OBJECTIVES: Evidence supports using dexamethasone for mild-to-moderate asthma exacerbations in the emergency department, but the effectiveness of dexamethasone versus prednisone for asthmatic patients who are hospitalized is unclear. Our aim was to compare outcomes for inpatients before and after our emergency department’s adoption of dexamethasone for the treatment of acute asthma exacerbations. METHODS: In this single-center retrospective cohort study, we employed interrupted time series analyses to control for secular trends while evaluating our outcomes of length of stay, total inflation-adjusted hospital charges, and ICU transfer rates for patients admitted with asthma.
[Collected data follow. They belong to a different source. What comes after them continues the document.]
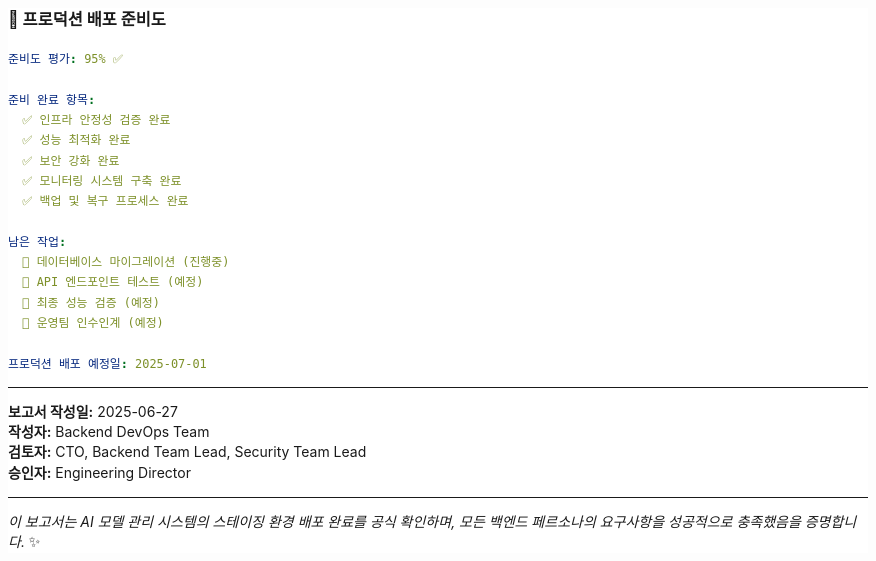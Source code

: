 ### 🔮 프로덕션 배포 준비도
```yaml
준비도 평가: 95% ✅

준비 완료 항목:
  ✅ 인프라 안정성 검증 완료
  ✅ 성능 최적화 완료
  ✅ 보안 강화 완료
  ✅ 모니터링 시스템 구축 완료
  ✅ 백업 및 복구 프로세스 완료

남은 작업:
  🔄 데이터베이스 마이그레이션 (진행중)
  🔄 API 엔드포인트 테스트 (예정)
  🔄 최종 성능 검증 (예정)
  🔄 운영팀 인수인계 (예정)

프로덕션 배포 예정일: 2025-07-01
```

---

**보고서 작성일:** 2025-06-27  
**작성자:** Backend DevOps Team  
**검토자:** CTO, Backend Team Lead, Security Team Lead  
**승인자:** Engineering Director  

---

*이 보고서는 AI 모델 관리 시스템의 스테이징 환경 배포 완료를 공식 확인하며, 모든 백엔드 페르소나의 요구사항을 성공적으로 충족했음을 증명합니다.* ✨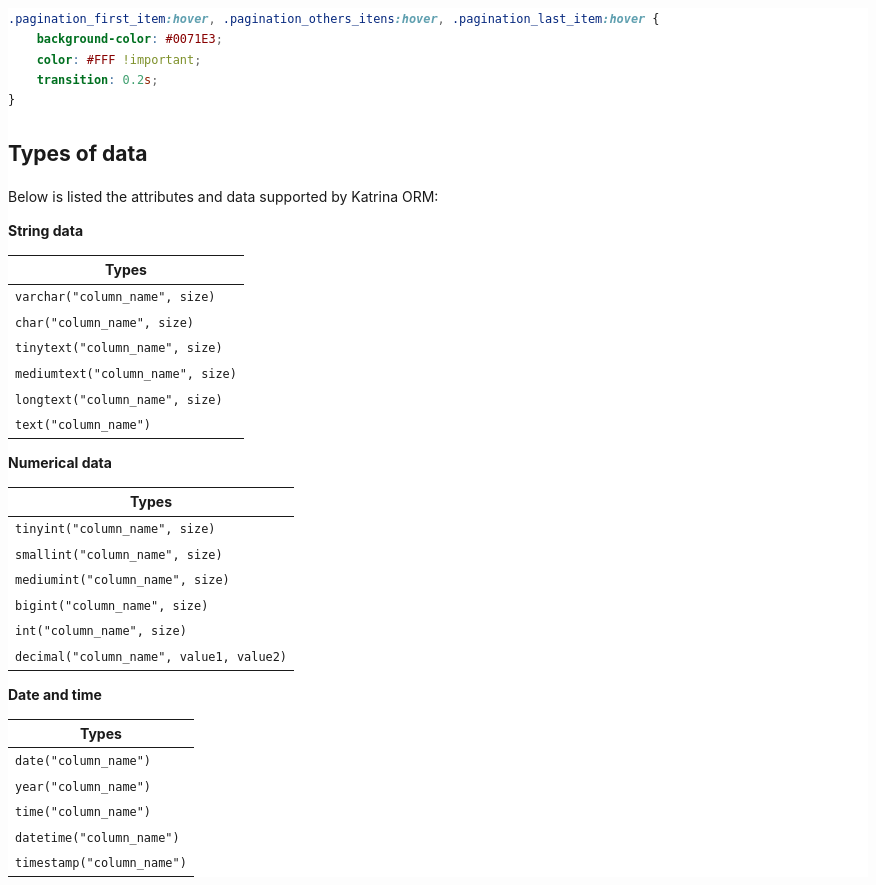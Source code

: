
 ```css
.pagination_first_item:hover, .pagination_others_itens:hover, .pagination_last_item:hover {
    background-color: #0071E3;
    color: #FFF !important;
    transition: 0.2s;
}
```

## Types of data

Below is listed the attributes and data supported by Katrina ORM:

**String data**

| Types                             |
|-----------------------------------|
| `varchar("column_name", size)`    |
| `char("column_name", size)`       |
| `tinytext("column_name", size)`   |
| `mediumtext("column_name", size)` |
| `longtext("column_name", size)`   |
| `text("column_name")`             |

**Numerical data**

| Types                                    |
|------------------------------------------|
| `tinyint("column_name", size)`           |
| `smallint("column_name", size)`          |
| `mediumint("column_name", size)`         |
| `bigint("column_name", size)`            |
| `int("column_name", size)`               |
| `decimal("column_name", value1, value2)` |

**Date and time**

| Types                       |
|-----------------------------|
| `date("column_name")`       |
| `year("column_name")`       |
| `time("column_name")`       |
| `datetime("column_name")`   |
| `timestamp("column_name")`  |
RESULTS: Data were analyzed over 36 months (January 2014–April 2017) and included 1015 subjects (606 in the preprotocol change [pre-PC] group and 409 in the postprotocol change [post-PC] group). In the pre-PC group, prednisone only was used in 96% of subjects. In the post-PC group, prednisone only was used in 7% of subjects, dexamethasone in 65% of subjects, and a combination of the 2 steroids in 28% of subjects. Controlling for other variables in the interrupted time series model, we found no significant immediate differences between the pre-PC and post-PC periods for the outcomes of length of stay (P = .68), total charges (P = .66), and ICU transfers (P = .98). The rate of ICU transfers was stable pre-PC and increased by 10% (95% confidence interval: 2%–19%) per month (odds ratio = 1.10; 95% confidence interval: 1.02–1.19; P = .02) in the post-PC period. CONCLUSIONS: After dexamethasone replaced prednisone as the most commonly prescribed steroid type for inpatients with asthma at our institution, we found no immediate changes in outcomes for asthmatic patients who were hospitalized but an upward trend in ICU transfers.